_WORK ITEM_
Each line in the entries below that holds the word "most" belongs in the answer.

[Plain-text document sources]
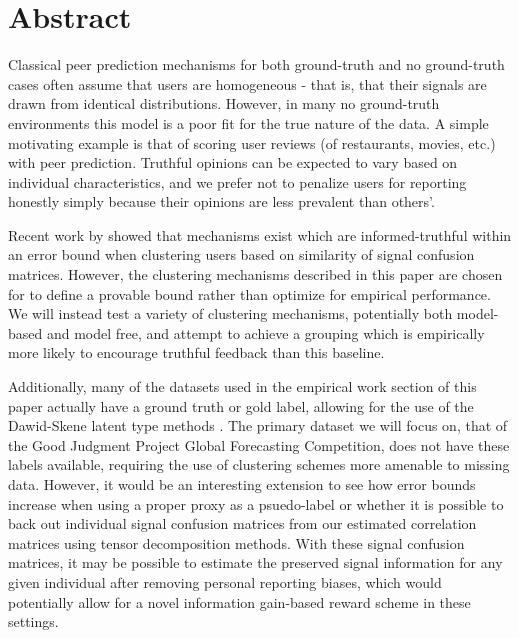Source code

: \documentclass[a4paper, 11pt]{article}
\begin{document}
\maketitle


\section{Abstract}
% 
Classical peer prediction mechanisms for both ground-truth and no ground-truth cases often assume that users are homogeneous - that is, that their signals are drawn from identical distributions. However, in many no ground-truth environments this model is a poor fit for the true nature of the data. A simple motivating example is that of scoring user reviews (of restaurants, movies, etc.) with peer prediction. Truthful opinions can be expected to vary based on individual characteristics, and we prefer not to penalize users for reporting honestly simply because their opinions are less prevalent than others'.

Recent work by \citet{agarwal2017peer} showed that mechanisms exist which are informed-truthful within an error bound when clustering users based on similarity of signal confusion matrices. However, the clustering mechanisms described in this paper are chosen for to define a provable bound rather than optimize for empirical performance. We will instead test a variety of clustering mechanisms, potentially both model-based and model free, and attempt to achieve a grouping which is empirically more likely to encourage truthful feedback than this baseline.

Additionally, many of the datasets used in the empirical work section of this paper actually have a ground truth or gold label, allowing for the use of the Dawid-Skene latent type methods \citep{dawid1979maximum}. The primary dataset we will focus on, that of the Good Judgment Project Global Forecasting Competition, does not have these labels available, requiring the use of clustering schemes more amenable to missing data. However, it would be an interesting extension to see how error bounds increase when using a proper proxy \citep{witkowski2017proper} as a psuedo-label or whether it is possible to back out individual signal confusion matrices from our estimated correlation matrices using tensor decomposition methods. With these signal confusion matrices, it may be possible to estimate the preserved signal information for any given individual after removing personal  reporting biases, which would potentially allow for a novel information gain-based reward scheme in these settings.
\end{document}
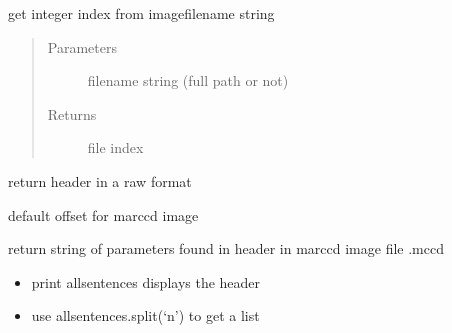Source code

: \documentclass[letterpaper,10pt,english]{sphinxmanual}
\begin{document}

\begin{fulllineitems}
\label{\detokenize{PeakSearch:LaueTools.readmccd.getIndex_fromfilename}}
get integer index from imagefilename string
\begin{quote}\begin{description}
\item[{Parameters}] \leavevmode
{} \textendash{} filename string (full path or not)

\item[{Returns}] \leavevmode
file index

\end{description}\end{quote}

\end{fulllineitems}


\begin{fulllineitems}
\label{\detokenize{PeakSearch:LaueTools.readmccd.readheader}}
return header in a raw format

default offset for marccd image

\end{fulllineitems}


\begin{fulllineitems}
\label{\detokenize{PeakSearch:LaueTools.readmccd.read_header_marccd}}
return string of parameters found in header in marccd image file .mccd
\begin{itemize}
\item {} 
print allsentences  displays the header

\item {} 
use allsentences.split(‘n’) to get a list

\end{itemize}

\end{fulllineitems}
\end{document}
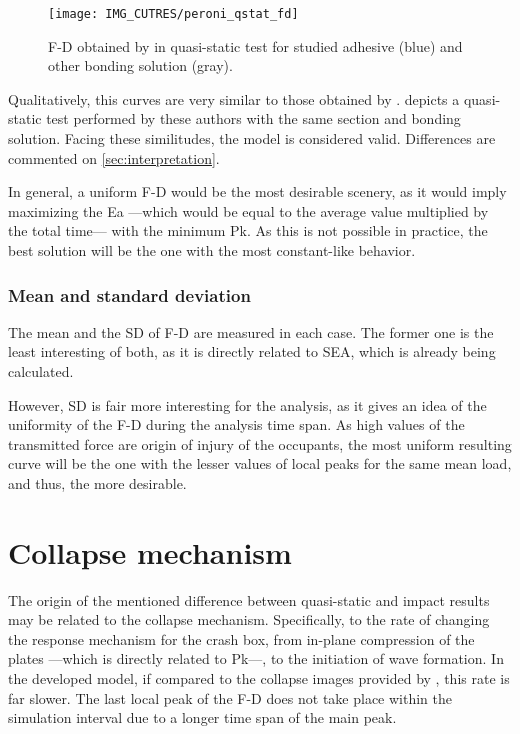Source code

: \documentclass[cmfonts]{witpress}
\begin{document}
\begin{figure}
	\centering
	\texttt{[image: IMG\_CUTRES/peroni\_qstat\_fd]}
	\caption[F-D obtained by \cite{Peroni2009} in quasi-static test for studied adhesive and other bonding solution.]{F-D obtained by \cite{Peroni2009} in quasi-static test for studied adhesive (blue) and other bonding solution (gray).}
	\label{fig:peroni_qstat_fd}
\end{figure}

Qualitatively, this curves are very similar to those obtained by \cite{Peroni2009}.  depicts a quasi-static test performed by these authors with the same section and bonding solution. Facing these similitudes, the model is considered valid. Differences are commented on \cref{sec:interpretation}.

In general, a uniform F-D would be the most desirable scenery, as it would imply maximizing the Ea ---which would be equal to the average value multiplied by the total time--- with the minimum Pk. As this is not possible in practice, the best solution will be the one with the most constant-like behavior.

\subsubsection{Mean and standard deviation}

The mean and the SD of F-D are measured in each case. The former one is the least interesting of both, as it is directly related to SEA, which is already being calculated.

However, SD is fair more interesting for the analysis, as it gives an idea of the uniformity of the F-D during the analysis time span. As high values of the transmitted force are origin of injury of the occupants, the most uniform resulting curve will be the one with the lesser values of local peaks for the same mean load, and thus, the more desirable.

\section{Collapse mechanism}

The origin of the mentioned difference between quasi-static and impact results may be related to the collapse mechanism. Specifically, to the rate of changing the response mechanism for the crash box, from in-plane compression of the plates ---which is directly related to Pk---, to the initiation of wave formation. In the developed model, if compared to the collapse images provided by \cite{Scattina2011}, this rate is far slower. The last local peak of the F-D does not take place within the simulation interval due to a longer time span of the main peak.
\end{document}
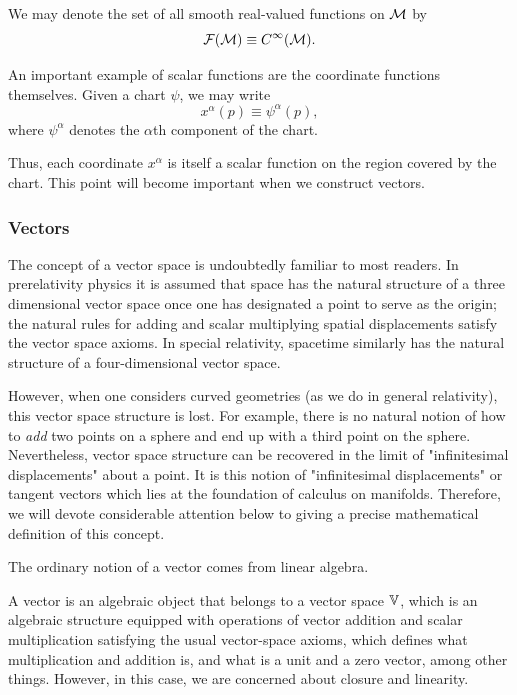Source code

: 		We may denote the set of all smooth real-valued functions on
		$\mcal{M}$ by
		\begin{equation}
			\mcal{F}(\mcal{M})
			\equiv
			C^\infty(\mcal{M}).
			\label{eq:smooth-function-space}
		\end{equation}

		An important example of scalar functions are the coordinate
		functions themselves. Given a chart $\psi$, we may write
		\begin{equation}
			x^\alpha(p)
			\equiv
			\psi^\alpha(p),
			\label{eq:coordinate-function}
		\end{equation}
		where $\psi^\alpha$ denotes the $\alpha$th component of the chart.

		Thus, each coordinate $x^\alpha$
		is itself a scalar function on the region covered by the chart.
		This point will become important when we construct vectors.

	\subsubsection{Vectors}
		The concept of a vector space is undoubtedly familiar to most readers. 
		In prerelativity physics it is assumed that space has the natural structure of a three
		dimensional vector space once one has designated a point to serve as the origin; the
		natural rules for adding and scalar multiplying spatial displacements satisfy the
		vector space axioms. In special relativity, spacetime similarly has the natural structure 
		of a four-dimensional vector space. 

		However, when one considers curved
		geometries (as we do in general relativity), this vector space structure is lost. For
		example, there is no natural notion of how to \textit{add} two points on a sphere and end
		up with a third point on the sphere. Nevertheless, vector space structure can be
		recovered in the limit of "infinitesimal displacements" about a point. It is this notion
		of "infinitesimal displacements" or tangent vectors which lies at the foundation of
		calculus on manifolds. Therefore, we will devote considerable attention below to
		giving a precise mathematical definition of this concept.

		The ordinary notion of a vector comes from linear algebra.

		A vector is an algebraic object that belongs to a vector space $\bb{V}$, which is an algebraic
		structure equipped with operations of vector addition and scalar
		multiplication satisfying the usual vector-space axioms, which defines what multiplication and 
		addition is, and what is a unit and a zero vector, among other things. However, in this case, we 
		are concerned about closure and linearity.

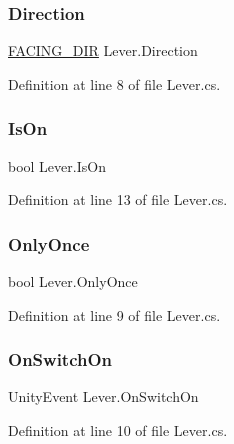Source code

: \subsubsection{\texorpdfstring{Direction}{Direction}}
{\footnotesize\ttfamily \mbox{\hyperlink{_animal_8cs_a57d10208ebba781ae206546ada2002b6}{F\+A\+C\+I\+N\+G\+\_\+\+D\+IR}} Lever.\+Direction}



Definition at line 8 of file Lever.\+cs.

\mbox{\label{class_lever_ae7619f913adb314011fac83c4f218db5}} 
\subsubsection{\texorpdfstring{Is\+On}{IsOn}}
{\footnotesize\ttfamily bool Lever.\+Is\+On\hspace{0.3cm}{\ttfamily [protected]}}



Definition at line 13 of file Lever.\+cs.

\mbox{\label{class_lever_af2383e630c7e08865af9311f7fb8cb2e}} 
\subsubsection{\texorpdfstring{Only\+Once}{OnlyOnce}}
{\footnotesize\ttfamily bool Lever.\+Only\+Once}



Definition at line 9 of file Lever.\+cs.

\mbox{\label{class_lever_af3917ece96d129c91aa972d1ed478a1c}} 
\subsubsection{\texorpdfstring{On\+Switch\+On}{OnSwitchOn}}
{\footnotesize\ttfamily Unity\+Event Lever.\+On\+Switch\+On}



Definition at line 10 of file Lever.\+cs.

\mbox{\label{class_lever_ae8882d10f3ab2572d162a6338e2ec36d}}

_RESULT OF THIS EXERCISE_
In general, a uniform F-D would be the most desirable scenery, as it would imply maximizing the Ea ---which would be equal to the average value multiplied by the total time--- with the minimum Pk. As this is not possible in practice, the best solution will be the one with the most constant-like behavior.
However, SD is fair more interesting for the analysis, as it gives an idea of the uniformity of the F-D during the analysis time span. As high values of the transmitted force are origin of injury of the occupants, the most uniform resulting curve will be the one with the lesser values of local peaks for the same mean load, and thus, the more desirable.
		The concept of a vector space is undoubtedly familiar to most readers. 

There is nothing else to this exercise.